===== INPUT DATA

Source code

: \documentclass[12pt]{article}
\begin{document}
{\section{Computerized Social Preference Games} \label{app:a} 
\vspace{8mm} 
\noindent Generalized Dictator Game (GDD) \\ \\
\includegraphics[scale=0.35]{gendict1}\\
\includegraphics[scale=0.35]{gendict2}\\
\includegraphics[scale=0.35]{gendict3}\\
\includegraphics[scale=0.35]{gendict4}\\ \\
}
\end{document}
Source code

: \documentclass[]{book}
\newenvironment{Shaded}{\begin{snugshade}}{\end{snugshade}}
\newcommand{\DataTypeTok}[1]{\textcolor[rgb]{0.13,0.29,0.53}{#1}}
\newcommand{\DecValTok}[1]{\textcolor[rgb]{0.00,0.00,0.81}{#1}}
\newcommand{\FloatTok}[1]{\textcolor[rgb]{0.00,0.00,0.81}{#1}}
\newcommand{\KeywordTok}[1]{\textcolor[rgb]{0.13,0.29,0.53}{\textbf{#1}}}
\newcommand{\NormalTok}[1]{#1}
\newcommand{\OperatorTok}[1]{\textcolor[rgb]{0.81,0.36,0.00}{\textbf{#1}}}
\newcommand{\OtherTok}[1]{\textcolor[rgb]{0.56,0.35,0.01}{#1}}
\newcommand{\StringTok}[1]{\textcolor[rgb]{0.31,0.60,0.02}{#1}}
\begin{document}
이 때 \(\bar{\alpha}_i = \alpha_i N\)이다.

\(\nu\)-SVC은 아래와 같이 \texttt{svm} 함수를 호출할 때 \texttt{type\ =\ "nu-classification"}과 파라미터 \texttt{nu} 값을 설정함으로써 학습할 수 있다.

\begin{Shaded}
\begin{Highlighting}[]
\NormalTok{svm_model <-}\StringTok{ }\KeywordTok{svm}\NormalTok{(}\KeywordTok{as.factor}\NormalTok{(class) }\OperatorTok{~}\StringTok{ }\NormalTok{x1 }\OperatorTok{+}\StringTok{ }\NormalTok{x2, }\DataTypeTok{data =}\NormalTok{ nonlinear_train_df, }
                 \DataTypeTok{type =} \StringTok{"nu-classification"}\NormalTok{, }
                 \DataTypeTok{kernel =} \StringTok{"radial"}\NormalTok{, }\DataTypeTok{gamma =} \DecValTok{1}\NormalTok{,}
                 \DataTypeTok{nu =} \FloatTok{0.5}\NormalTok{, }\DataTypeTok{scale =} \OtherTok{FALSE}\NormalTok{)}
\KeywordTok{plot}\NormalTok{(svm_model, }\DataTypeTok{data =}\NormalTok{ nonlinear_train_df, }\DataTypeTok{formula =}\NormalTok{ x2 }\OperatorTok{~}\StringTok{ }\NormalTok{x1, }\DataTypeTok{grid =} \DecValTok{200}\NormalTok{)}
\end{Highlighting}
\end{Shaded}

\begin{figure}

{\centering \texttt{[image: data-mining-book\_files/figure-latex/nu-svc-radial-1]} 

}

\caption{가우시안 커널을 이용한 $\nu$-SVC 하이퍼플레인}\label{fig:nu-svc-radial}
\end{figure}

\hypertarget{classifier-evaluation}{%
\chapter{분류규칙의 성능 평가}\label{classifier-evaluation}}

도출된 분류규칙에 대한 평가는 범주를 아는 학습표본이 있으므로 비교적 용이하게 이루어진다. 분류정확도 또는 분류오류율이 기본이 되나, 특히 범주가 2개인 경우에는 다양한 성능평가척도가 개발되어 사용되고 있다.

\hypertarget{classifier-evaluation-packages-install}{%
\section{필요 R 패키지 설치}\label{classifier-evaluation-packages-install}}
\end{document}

==========

■ REQUIRED WORK
Copy out the entries above again, keeping them exact.

■ SOLVED EXERCISE
Source code

: \documentclass[12pt]{article}
\begin{document}
{\section{Computerized Social Preference Games} \label{app:a} 
\vspace{8mm} 
\noindent Generalized Dictator Game (GDD) \\ \\
\includegraphics[scale=0.35]{gendict1}\\
\includegraphics[scale=0.35]{gendict2}\\
\includegraphics[scale=0.35]{gendict3}\\
\includegraphics[scale=0.35]{gendict4}\\ \\
}
\end{document}
Source code

: \documentclass[]{book}
\newenvironment{Shaded}{\begin{snugshade}}{\end{snugshade}}
\newcommand{\DataTypeTok}[1]{\textcolor[rgb]{0.13,0.29,0.53}{#1}}
\newcommand{\DecValTok}[1]{\textcolor[rgb]{0.00,0.00,0.81}{#1}}
\newcommand{\FloatTok}[1]{\textcolor[rgb]{0.00,0.00,0.81}{#1}}
\newcommand{\KeywordTok}[1]{\textcolor[rgb]{0.13,0.29,0.53}{\textbf{#1}}}
\newcommand{\NormalTok}[1]{#1}
\newcommand{\OperatorTok}[1]{\textcolor[rgb]{0.81,0.36,0.00}{\textbf{#1}}}
\newcommand{\OtherTok}[1]{\textcolor[rgb]{0.56,0.35,0.01}{#1}}
\newcommand{\StringTok}[1]{\textcolor[rgb]{0.31,0.60,0.02}{#1}}
\begin{document}
이 때 \(\bar{\alpha}_i = \alpha_i N\)이다.

\(\nu\)-SVC은 아래와 같이 \texttt{svm} 함수를 호출할 때 \texttt{type\ =\ "nu-classification"}과 파라미터 \texttt{nu} 값을 설정함으로써 학습할 수 있다.

\begin{Shaded}
\begin{Highlighting}[]
\NormalTok{svm_model <-}\StringTok{ }\KeywordTok{svm}\NormalTok{(}\KeywordTok{as.factor}\NormalTok{(class) }\OperatorTok{~}\StringTok{ }\NormalTok{x1 }\OperatorTok{+}\StringTok{ }\NormalTok{x2, }\DataTypeTok{data =}\NormalTok{ nonlinear_train_df, }
                 \DataTypeTok{type =} \StringTok{"nu-classification"}\NormalTok{, }
                 \DataTypeTok{kernel =} \StringTok{"radial"}\NormalTok{, }\DataTypeTok{gamma =} \DecValTok{1}\NormalTok{,}
                 \DataTypeTok{nu =} \FloatTok{0.5}\NormalTok{, }\DataTypeTok{scale =} \OtherTok{FALSE}\NormalTok{)}
\KeywordTok{plot}\NormalTok{(svm_model, }\DataTypeTok{data =}\NormalTok{ nonlinear_train_df, }\DataTypeTok{formula =}\NormalTok{ x2 }\OperatorTok{~}\StringTok{ }\NormalTok{x1, }\DataTypeTok{grid =} \DecValTok{200}\NormalTok{)}
\end{Highlighting}
\end{Shaded}

\begin{figure}

{\centering \texttt{[image: data-mining-book\_files/figure-latex/nu-svc-radial-1]} 

}

\caption{가우시안 커널을 이용한 $\nu$-SVC 하이퍼플레인}\label{fig:nu-svc-radial}
\end{figure}

\hypertarget{classifier-evaluation}{%
\chapter{분류규칙의 성능 평가}\label{classifier-evaluation}}

도출된 분류규칙에 대한 평가는 범주를 아는 학습표본이 있으므로 비교적 용이하게 이루어진다. 분류정확도 또는 분류오류율이 기본이 되나, 특히 범주가 2개인 경우에는 다양한 성능평가척도가 개발되어 사용되고 있다.

\hypertarget{classifier-evaluation-packages-install}{%
\section{필요 R 패키지 설치}\label{classifier-evaluation-packages-install}}
\end{document}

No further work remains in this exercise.